GE Soars as Subprime Settlement Boosts New CEO's Rescue Plan

Jan. 31, 2019
Company to pay $1.5 billion in U.S. Department of Justice pact on mortgage lender.

General Electric Co. (IW 500/6) surged as its new boss honed plans to cut debt and tackled a thorny overhang from last decade’s subprime mortgage debacle.

GE reached an agreement in principle to settle a Justice Department probe into its defunct subprime-mortgage unit for $1.5 billion, the company said in a statement Thursday as it reported earnings. The move, in line with an earlier reserve, eased investor fears as Chief Executive Officer Larry Culp stepped up efforts to pare the battered manufacturer’s debt load.

“This is clearly moving the right way,” said Nicholas Heymann, an analyst with William Blair & Co. “There are definitely signs of accelerating actions to be able to improve not only GE’s liquidity but, more importantly, plans to reduce GE’s leverage and check off the pending unknowns.”

The latest moves buoy Culp’s efforts to stabilize GE and pull it out of one of the worst slumps in its 127-year history. Since taking the helm in October following the surprise ouster of John Flannery, Culp has announced a restructuring of the beleaguered power-equipment unit, replaced key managers, slashed the dividend and taken steps to separate other businesses into stand-alone operations.

GE jumped 9.6% to $9.98 at 9:40 a.m. in New York after surging as much as 10% for the biggest intraday gain in seven weeks. The shares advanced 20% this year through Wednesday, compared with an 11% gain for a Standard & Poor’s index of industrial companies. GE tumbled 57% last year.

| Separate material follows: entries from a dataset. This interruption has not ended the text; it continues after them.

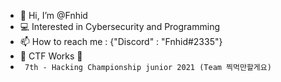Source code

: - 👋 Hi, I’m @Fnhid
- 💻 Interested in Cybersecurity and Programming
- 📫 How to reach me : {"Discord" : "Fnhid#2335"}
- 🚩 CTF Works 🚩<br>
- <code> 7th - Hacking Championship junior 2021 (Team 찍먹만할게요) </code>
<!---
Fnhid/Fnhid is a ✨ special ✨ repository because its `README.md` (this file) appears on your GitHub profile.
You can click the Preview link to take a look at your changes.
--->
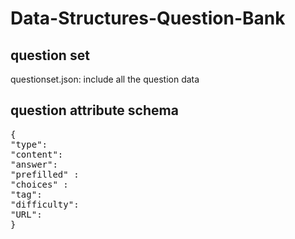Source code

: # Data-Structures-Question-Bank

## question set
questionset.json: include all the question data

## question attribute schema
<pre>
{
"type": 
"content":
"answer":
"prefilled" :
"choices" : 
"tag": 
"difficulty":
"URL": 
}
</pre>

What Bloomberg Intelligence Says

General Electric is squarely focused on reframing its balance sheet into one more capable of supporting its long-term strategic goals, and it’s becoming clearer to the market that the company has the tools necessary to do so. -- Joel Levington, North America industrials credit analyst

Culp pushed back against reports of a possible sale of its jet-leasing business, known as Gecas. Bloomberg reported this month that Apollo Global Management was weighing an offer for the unit, while the Wall Street Journal has also reported on potential suitors.

Keeping Gecas

“We have no plans to sell Gecas,” Culp said on a conference call to discuss earnings.

Investors looked past weak GE performance in the fourth quarter, which Heymann said is “at the outer edges of relevance” until the broader turnaround plan takes shape. Earnings of 17 cents a share in the quarter missed the 22-cent average of analyst estimates compiled by Bloomberg. Sales rose 5.3% to $33.3 billion, narrowly exceeding expectations of $32.3 billion.

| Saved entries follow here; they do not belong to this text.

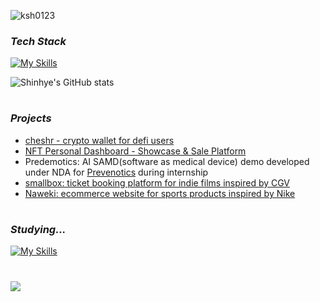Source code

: <p align="center">

![ksh0123](https://github.com/ksh0123/ksh0123/assets/122417190/139e99b3-5955-48d7-8f3f-a599307ea49a)


### _Tech Stack_
[![My Skills](https://skillicons.dev/icons?i=react,typescript,nodejs,express,mysql,solidity)](https://skillicons.dev)

<div>
  <div class="image-container">
  <img src="https://github-readme-stats.vercel.app/api?username=ksh0123&theme=rose_pine&show_icons=true" alt="Shinhye's GitHub stats">
</div>

#

### _Projects_
- [cheshr - crypto wallet for defi users](https://github.com/T3AMARTISAN/cheshr-wallet)
- [NFT Personal Dashboard - Showcase & Sale Platform](https://github.com/ksh0123/NFT-Sale-Page)
- Predemotics: AI SAMD(software as medical device) demo developed under NDA for [Prevenotics](https://www.prevenotics.com/company/about.php) during internship
- [smallbox: ticket booking platform for indie films inspired by CGV](https://github.com/ksh0123/42-2nd-smallbox-backend)
- [Naweki: ecommerce website for sports products inspired by Nike](https://github.com/ksh0123/42-1st-Naweki-backend)

#

### _Studying..._
[![My Skills](https://skillicons.dev/icons?i=rust,nextjs,python,aws,docker)](https://skillicons.dev)
<br>
#
<div>
<a href="https://hits.seeyoufarm.com"><img src="https://hits.seeyoufarm.com/api/count/incr/badge.svg?url=https%3A%2F%2Fgithub.com%2Fksh0123%2Fhit-counter&count_bg=%23C6BCD0&title_bg=%2385729F&icon=github.svg&icon_color=%23E7E7E7&title=visitors&edge_flat=false"/></a>
</div>

<!--
**ksh0123/ksh0123** is a ✨ _special_ ✨ repository because its `README.md` (this file) appears on your GitHub profile.

Here are some ideas to get you started:

- 🔭 I’m currently working on ...
- 🌱 I’m currently learning ...
- 👯 I’m looking to collaborate on ...
- 🤔 I’m looking for help with ...
- 💬 Ask me about ...
- 📫 How to reach me: ...
- 😄 Pronouns: ...
- ⚡ Fun fact: ...
-->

A 25% sales drop in GE Power served as a reminder of the depth of the company’s challenges in one of its marquee divisions. The poor performance was expected after a rough 2018, when the business was hit by a market slump, huge writedown and technical troubles with some of its gas turbines.

GE didn’t offer a profit forecast or much forward-looking commentary. Culp said on the call that a “more detailed” outlook will have to wait until the near future.

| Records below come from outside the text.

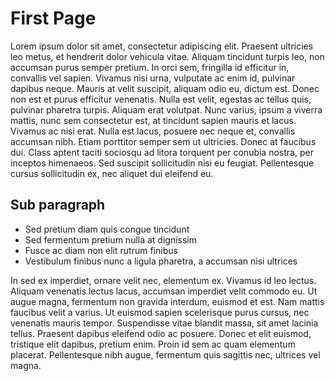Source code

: # First Page

Lorem ipsum dolor sit amet, consectetur adipiscing elit. Praesent ultricies leo metus, et hendrerit dolor vehicula vitae. Aliquam tincidunt turpis leo, non accumsan purus semper pretium. In orci sem, fringilla id efficitur in, convallis vel sapien. Vivamus nisi urna, vulputate ac enim id, pulvinar dapibus neque. Mauris at velit suscipit, aliquam odio eu, dictum est. Donec non est et purus efficitur venenatis. Nulla est velit, egestas ac tellus quis, pulvinar pharetra turpis. Aliquam erat volutpat. Nunc varius, ipsum a viverra mattis, nunc sem consectetur est, at tincidunt sapien mauris et lacus. Vivamus ac nisi erat. Nulla est lacus, posuere nec neque et, convallis accumsan nibh. Etiam porttitor semper sem ut ultricies. Donec at faucibus dui. Class aptent taciti sociosqu ad litora torquent per conubia nostra, per inceptos himenaeos. Sed suscipit sollicitudin nisi eu feugiat. Pellentesque cursus sollicitudin ex, nec aliquet dui eleifend eu.

## Sub paragraph

- Sed pretium diam quis congue tincidunt
- Sed fermentum pretium nulla at dignissim
- Fusce ac diam non elit rutrum finibus
- Vestibulum finibus nunc a ligula pharetra, a accumsan nisi ultrices

In sed ex imperdiet, ornare velit nec, elementum ex. Vivamus id leo lectus. Aliquam venenatis lectus lacus, accumsan imperdiet velit commodo eu. Ut augue magna, fermentum non gravida interdum, euismod et est. Nam mattis faucibus velit a varius. Ut euismod sapien scelerisque purus cursus, nec venenatis mauris tempor. Suspendisse vitae blandit massa, sit amet lacinia tellus. Praesent dapibus eleifend odio ac posuere. Donec et elit euismod, tristique elit dapibus, pretium enim. Proin id sem ac quam elementum placerat. Pellentesque nibh augue, fermentum quis sagittis nec, ultrices vel magna.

“The lack of any 2019 guidance is also surprising and suggests uncertainty in the near-term path,” Joe Ritchie, an analyst at Goldman Sachs Group Inc., said in a report. On the other hand, he said, GE’s industrial cash flow was better than expected.

Cutting Debt

The mortgage settlement puts to rest one of the key concerns that has weighed on the shares. But GE is still facing separate investigations into its accounting by the Justice Department and the Securities and Exchange Commission. The company is also contending with a lawsuit from shareholders, elevated debt levels and a slumping power-equipment business.

“Our strategy is clear: deleverage our balance sheet and strengthen our businesses, starting with Power,” Culp said in the statement.

“It’s a start, but we have much more work to do,” he said on the call.